> **About this task**: Repeat exactly the lines below that lie between the line with "[Academy Awards, USA](https://www.imdb.com/event/ev0000003)" and the line with "[Berlin International Film", counting both of those lines as part of the answer.

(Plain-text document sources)
··········

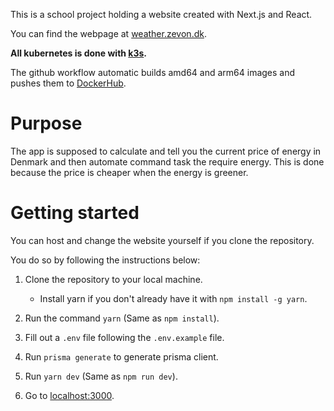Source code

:This is a school project holding a website created with Next.js and React.

You can find the webpage at [weather.zevon.dk](http://www.weather.zevon.dk/).

**All kubernetes is done with [k3s](https://k3s.io/).**

The github workflow automatic builds amd64 and arm64 images and pushes them to [DockerHub](https://hub.docker.com/).

# Purpose

The app is supposed to calculate and tell you the current price of energy in Denmark and then automate command task the require energy. This is done because the price is cheaper when the energy is greener.

# Getting started

You can host and change the website yourself if you clone the repository.

You do so by following the instructions below:

1.  Clone the repository to your local machine.

    -   Install yarn if you don't already have it with `npm install -g yarn`.

2.  Run the command `yarn` (Same as `npm install`).

3.  Fill out a `.env` file following the `.env.example` file.

4.  Run `prisma generate` to generate prisma client.

5.  Run `yarn dev` (Same as `npm run dev`).

6.  Go to [localhost:3000](https://localhost:3000/).
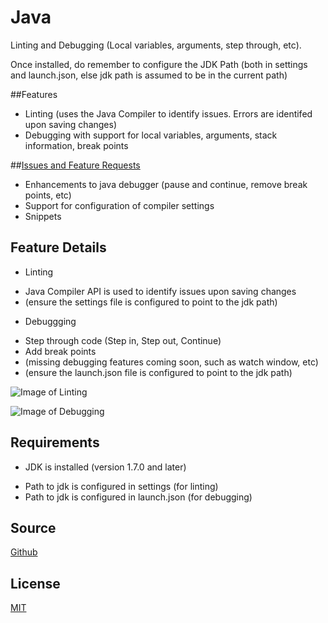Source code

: # Java
Linting and Debugging (Local variables, arguments, step through, etc).

Once installed, do remember to configure the JDK Path (both in settings and launch.json, else jdk path is assumed to be in the current path)

##Features
* Linting (uses the Java Compiler to identify issues. Errors are identifed upon saving changes)
* Debugging with support for local variables, arguments, stack information, break points

##[Issues and Feature Requests](https://github.com/DonJayamanne/javaVSCode/issues)
* Enhancements to java debugger (pause and continue, remove break points, etc)
* Support for configuration of compiler settings
* Snippets

## Feature Details
* Linting
 + Java Compiler API is used to identify issues upon saving changes
 + (ensure the settings file is configured to point to the jdk path)
* Debuggging
 + Step through code (Step in, Step out, Continue)
 + Add break points
 + (missing debugging features coming soon, such as watch window, etc)
 + (ensure the launch.json file is configured to point to the jdk path)

![Image of Linting](https://raw.githubusercontent.com/DonJayamanne/javaVSCode/master/images/linter.gif)

![Image of Debugging](https://raw.githubusercontent.com/DonJayamanne/javaVSCode/master/images/debug.gif)

## Requirements
* JDK is installed (version 1.7.0 and later)
 + Path to jdk is configured in settings (for linting)
 + Path to jdk is configured in launch.json (for debugging)

## Source

[Github](https://github.com/DonJayamanne/javaVSCode)
                
## License

[MIT](https://raw.githubusercontent.com/DonJayamanne/javaVSCode/master/LICENSE)
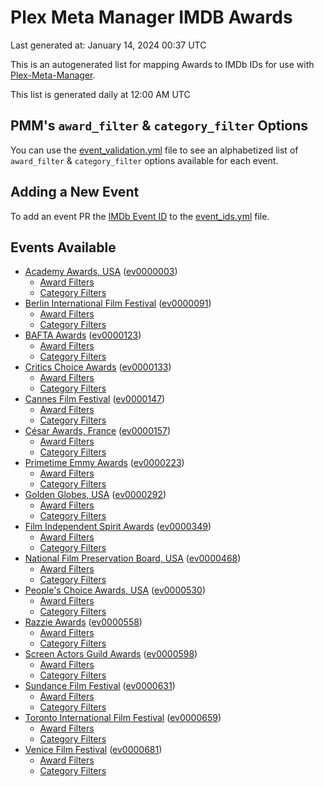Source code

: # Plex Meta Manager IMDB Awards

Last generated at: January 14, 2024 00:37 UTC

This is an autogenerated list for mapping Awards to IMDb IDs for use with [Plex-Meta-Manager](https://github.com/meisnate12/Plex-Meta-Manager).

This list is generated daily at 12:00 AM UTC 

## PMM's `award_filter` & `category_filter` Options

You can use the [event_validation.yml](https://github.com/meisnate12/PMM-IMDb-Awards/blob/master/event_validation.yml) file to see an alphabetized list of `award_filter` & `category_filter` options available for each event.

## Adding a New Event

To add an event PR the [IMDb Event ID](https://www.imdb.com/event/all/) to the [event_ids.yml](https://github.com/meisnate12/PMM-IMDb-Awards/blob/master/event_ids.yml) file.

## Events Available

* [Academy Awards, USA](https://www.imdb.com/event/ev0000003) ([ev0000003](https://github.com/meisnate12/PMM-IMDb-Awards/blob/master/event_validation.yml#L1))
  * [Award Filters](https://github.com/meisnate12/PMM-IMDb-Awards/blob/master/event_validation.yml#L6)
  * [Category Filters](https://github.com/meisnate12/PMM-IMDb-Awards/blob/master/event_validation.yml#L14)
* [Berlin International Film Festival](https://www.imdb.com/event/ev0000091) ([ev0000091](https://github.com/meisnate12/PMM-IMDb-Awards/blob/master/event_validation.yml#L148))
  * [Award Filters](https://github.com/meisnate12/PMM-IMDb-Awards/blob/master/event_validation.yml#L152)
  * [Category Filters](https://github.com/meisnate12/PMM-IMDb-Awards/blob/master/event_validation.yml#L341)
* [BAFTA Awards](https://www.imdb.com/event/ev0000123) ([ev0000123](https://github.com/meisnate12/PMM-IMDb-Awards/blob/master/event_validation.yml#L609))
  * [Award Filters](https://github.com/meisnate12/PMM-IMDb-Awards/blob/master/event_validation.yml#L614)
  * [Category Filters](https://github.com/meisnate12/PMM-IMDb-Awards/blob/master/event_validation.yml#L646)
* [Critics Choice Awards](https://www.imdb.com/event/ev0000133) ([ev0000133](https://github.com/meisnate12/PMM-IMDb-Awards/blob/master/event_validation.yml#L1127))
  * [Award Filters](https://github.com/meisnate12/PMM-IMDb-Awards/blob/master/event_validation.yml#L1130)
  * [Category Filters](https://github.com/meisnate12/PMM-IMDb-Awards/blob/master/event_validation.yml#L1135)
* [Cannes Film Festival](https://www.imdb.com/event/ev0000147) ([ev0000147](https://github.com/meisnate12/PMM-IMDb-Awards/blob/master/event_validation.yml#L1236))
  * [Award Filters](https://github.com/meisnate12/PMM-IMDb-Awards/blob/master/event_validation.yml#L1241)
  * [Category Filters](https://github.com/meisnate12/PMM-IMDb-Awards/blob/master/event_validation.yml#L1403)
* [César Awards, France](https://www.imdb.com/event/ev0000157) ([ev0000157](https://github.com/meisnate12/PMM-IMDb-Awards/blob/master/event_validation.yml#L1627))
  * [Award Filters](https://github.com/meisnate12/PMM-IMDb-Awards/blob/master/event_validation.yml#L1630)
  * [Category Filters](https://github.com/meisnate12/PMM-IMDb-Awards/blob/master/event_validation.yml#L1635)
* [Primetime Emmy Awards](https://www.imdb.com/event/ev0000223) ([ev0000223](https://github.com/meisnate12/PMM-IMDb-Awards/blob/master/event_validation.yml#L1692))
  * [Award Filters](https://github.com/meisnate12/PMM-IMDb-Awards/blob/master/event_validation.yml#L1697)
  * [Category Filters](https://github.com/meisnate12/PMM-IMDb-Awards/blob/master/event_validation.yml#L1704)
* [Golden Globes, USA](https://www.imdb.com/event/ev0000292) ([ev0000292](https://github.com/meisnate12/PMM-IMDb-Awards/blob/master/event_validation.yml#L2905))
  * [Award Filters](https://github.com/meisnate12/PMM-IMDb-Awards/blob/master/event_validation.yml#L2910)
  * [Category Filters](https://github.com/meisnate12/PMM-IMDb-Awards/blob/master/event_validation.yml#L2918)
* [Film Independent Spirit Awards](https://www.imdb.com/event/ev0000349) ([ev0000349](https://github.com/meisnate12/PMM-IMDb-Awards/blob/master/event_validation.yml#L3084))
  * [Award Filters](https://github.com/meisnate12/PMM-IMDb-Awards/blob/master/event_validation.yml#L3087)
  * [Category Filters](https://github.com/meisnate12/PMM-IMDb-Awards/blob/master/event_validation.yml#L3096)
* [National Film Preservation Board, USA](https://www.imdb.com/event/ev0000468) ([ev0000468](https://github.com/meisnate12/PMM-IMDb-Awards/blob/master/event_validation.yml#L3136))
  * [Award Filters](https://github.com/meisnate12/PMM-IMDb-Awards/blob/master/event_validation.yml#L3139)
  * [Category Filters](https://github.com/meisnate12/PMM-IMDb-Awards/blob/master/event_validation.yml#L3141)
* [People's Choice Awards, USA](https://www.imdb.com/event/ev0000530) ([ev0000530](https://github.com/meisnate12/PMM-IMDb-Awards/blob/master/event_validation.yml#L3144))
  * [Award Filters](https://github.com/meisnate12/PMM-IMDb-Awards/blob/master/event_validation.yml#L3147)
  * [Category Filters](https://github.com/meisnate12/PMM-IMDb-Awards/blob/master/event_validation.yml#L3150)
* [Razzie Awards](https://www.imdb.com/event/ev0000558) ([ev0000558](https://github.com/meisnate12/PMM-IMDb-Awards/blob/master/event_validation.yml#L3360))
  * [Award Filters](https://github.com/meisnate12/PMM-IMDb-Awards/blob/master/event_validation.yml#L3363)
  * [Category Filters](https://github.com/meisnate12/PMM-IMDb-Awards/blob/master/event_validation.yml#L3368)
* [Screen Actors Guild Awards](https://www.imdb.com/event/ev0000598) ([ev0000598](https://github.com/meisnate12/PMM-IMDb-Awards/blob/master/event_validation.yml#L3408))
  * [Award Filters](https://github.com/meisnate12/PMM-IMDb-Awards/blob/master/event_validation.yml#L3411)
  * [Category Filters](https://github.com/meisnate12/PMM-IMDb-Awards/blob/master/event_validation.yml#L3413)
* [Sundance Film Festival](https://www.imdb.com/event/ev0000631) ([ev0000631](https://github.com/meisnate12/PMM-IMDb-Awards/blob/master/event_validation.yml#L3439))
  * [Award Filters](https://github.com/meisnate12/PMM-IMDb-Awards/blob/master/event_validation.yml#L3442)
  * [Category Filters](https://github.com/meisnate12/PMM-IMDb-Awards/blob/master/event_validation.yml#L3489)
* [Toronto International Film Festival](https://www.imdb.com/event/ev0000659) ([ev0000659](https://github.com/meisnate12/PMM-IMDb-Awards/blob/master/event_validation.yml#L3590))
  * [Award Filters](https://github.com/meisnate12/PMM-IMDb-Awards/blob/master/event_validation.yml#L3593)
  * [Category Filters](https://github.com/meisnate12/PMM-IMDb-Awards/blob/master/event_validation.yml#L3643)
* [Venice Film Festival](https://www.imdb.com/event/ev0000681) ([ev0000681](https://github.com/meisnate12/PMM-IMDb-Awards/blob/master/event_validation.yml#L3713))
  * [Award Filters](https://github.com/meisnate12/PMM-IMDb-Awards/blob/master/event_validation.yml#L3718)
  * [Category Filters](https://github.com/meisnate12/PMM-IMDb-Awards/blob/master/event_validation.yml#L4051)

··········

> **Answer to the problem**:
* [Academy Awards, USA](https://www.imdb.com/event/ev0000003) ([ev0000003](https://github.com/meisnate12/PMM-IMDb-Awards/blob/master/event_validation.yml#L1))
  * [Award Filters](https://github.com/meisnate12/PMM-IMDb-Awards/blob/master/event_validation.yml#L6)
  * [Category Filters](https://github.com/meisnate12/PMM-IMDb-Awards/blob/master/event_validation.yml#L14)
* [Berlin International Film Festival](https://www.imdb.com/event/ev0000091) ([ev0000091](https://github.com/meisnate12/PMM-IMDb-Awards/blob/master/event_validation.yml#L148))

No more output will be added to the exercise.